It does make the cardio a little (lot) more challenging. Here I am in a Step class, breathing like I just ran the Boston Marathon 4 minutes in. Then I spend the rest of the hour just trying not to die. I like that I have to concentrate on all the moves up and down and over because it really helps to distract me from the fact that I’m about to have a cardiac arrest. That’s why I do those classes though, because I’m OCD competitive and I would literally drop dead before I would walk out of a class. So I just stare at my feet and will them up and down that step for an hour without tripping or falling, then, when it’s over, I celebrate with a Marlboro Light the minute I hit my car.
But so what, I’m doing it and I’m actually sticking to it. My trainer fucking tortures me, I try to make him laugh a lot so that he will stop making me do so many reps but it never works. Then he increases my weights and I spew obscenities at him on every push or pull or lift. Then he just laughs at me and makes me do it all over again. It’s a total fuck you session that I secretly enjoy and the banter makes it go by rather quickly. He tries to trick-count on me a lot and I tell him that’s why he’s a trainer and ask if he needs help learning the alphabet.

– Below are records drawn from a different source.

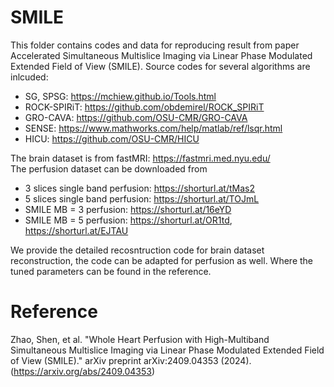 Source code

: # SMILE
This folder contains codes and data for reproducing result from paper Accelerated Simultaneous Multislice Imaging via Linear Phase Modulated Extended Field of View (SMILE).
Source codes for several algorithms are inlcuded:
- SG, SPSG: https://mchiew.github.io/Tools.html
- ROCK-SPIRiT: https://github.com/obdemirel/ROCK_SPIRiT
- GRO-CAVA: https://github.com/OSU-CMR/GRO-CAVA
- SENSE: https://www.mathworks.com/help/matlab/ref/lsqr.html
- HICU: https://github.com/OSU-CMR/HICU



The brain dataset is from fastMRI: https://fastmri.med.nyu.edu/  
The perfusion dataset can be downloaded from 
- 3 slices single band perfusion: https://shorturl.at/tMas2
- 5 slices single band perfusion: https://shorturl.at/TOJmL
- SMILE MB = 3 perfusion: https://shorturl.at/16eYD
- SMILE MB = 5 perfusion: https://shorturl.at/OR1td, https://shorturl.at/EJTAU 

We provide the detailed recosntruction code for brain dataset reconstruction, the code can be adapted for perfusion as well. Where the tuned parameters can be found in the reference.

# Reference
Zhao, Shen, et al. "Whole Heart Perfusion with High-Multiband Simultaneous Multislice Imaging via Linear Phase Modulated Extended Field of View (SMILE)." arXiv preprint arXiv:2409.04353 (2024). (https://arxiv.org/abs/2409.04353)
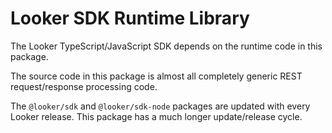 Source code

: # Looker SDK Runtime Library

The Looker TypeScript/JavaScript SDK depends on the runtime code in this package.

The source code in this package is almost all completely generic REST request/response processing code.

The `@looker/sdk` and `@looker/sdk-node` packages are updated with every Looker release. This package has a much longer update/release cycle.
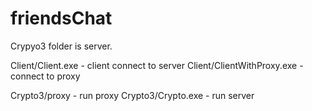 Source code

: # friendsChat

Crypyo3 folder is server.

Client/Client.exe - client connect to server
Client/ClientWithProxy.exe - connect to proxy

Crypto3/proxy - run proxy
Crypto3/Crypto.exe - run server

So I essentially pay someone to motivate me. It’s kind of awesome, I wish I could hire a personal trainer in other arenas of my life such as “laundry” and “writing” and “stop masturbating and clean the house”. Is that considered a life coach? Oh right, that’s considered a husband and I no longer have one.
On that note, if you need me I’ll be not doing laundry and masturbating before I have to head out to the gym.